[Data records — start]

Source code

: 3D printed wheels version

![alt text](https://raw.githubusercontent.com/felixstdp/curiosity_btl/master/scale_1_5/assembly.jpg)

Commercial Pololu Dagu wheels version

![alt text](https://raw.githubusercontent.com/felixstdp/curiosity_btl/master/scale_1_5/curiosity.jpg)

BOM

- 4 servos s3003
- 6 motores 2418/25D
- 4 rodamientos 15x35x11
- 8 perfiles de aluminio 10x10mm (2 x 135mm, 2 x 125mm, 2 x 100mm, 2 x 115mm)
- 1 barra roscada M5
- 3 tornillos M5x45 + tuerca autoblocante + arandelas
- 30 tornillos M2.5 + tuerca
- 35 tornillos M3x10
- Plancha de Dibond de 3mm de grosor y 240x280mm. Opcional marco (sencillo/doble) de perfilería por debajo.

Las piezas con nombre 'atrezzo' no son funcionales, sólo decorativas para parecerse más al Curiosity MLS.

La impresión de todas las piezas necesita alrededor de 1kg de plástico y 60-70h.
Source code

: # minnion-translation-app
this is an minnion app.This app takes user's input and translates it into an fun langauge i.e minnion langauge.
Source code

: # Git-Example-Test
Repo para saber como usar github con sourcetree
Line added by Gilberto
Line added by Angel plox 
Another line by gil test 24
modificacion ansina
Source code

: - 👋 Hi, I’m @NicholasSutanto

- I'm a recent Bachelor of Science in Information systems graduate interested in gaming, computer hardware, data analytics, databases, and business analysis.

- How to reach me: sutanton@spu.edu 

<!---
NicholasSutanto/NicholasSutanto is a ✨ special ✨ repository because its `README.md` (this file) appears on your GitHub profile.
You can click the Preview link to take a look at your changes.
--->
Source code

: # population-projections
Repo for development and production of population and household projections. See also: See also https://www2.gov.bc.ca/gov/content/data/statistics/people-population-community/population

[Data records — finish]

**Directions:** Return, in full, every line of these entries that holds "felixstdp".

**Finished task:**
![alt text](https://raw.githubusercontent.com/felixstdp/curiosity_btl/master/scale_1_5/assembly.jpg)
![alt text](https://raw.githubusercontent.com/felixstdp/curiosity_btl/master/scale_1_5/curiosity.jpg)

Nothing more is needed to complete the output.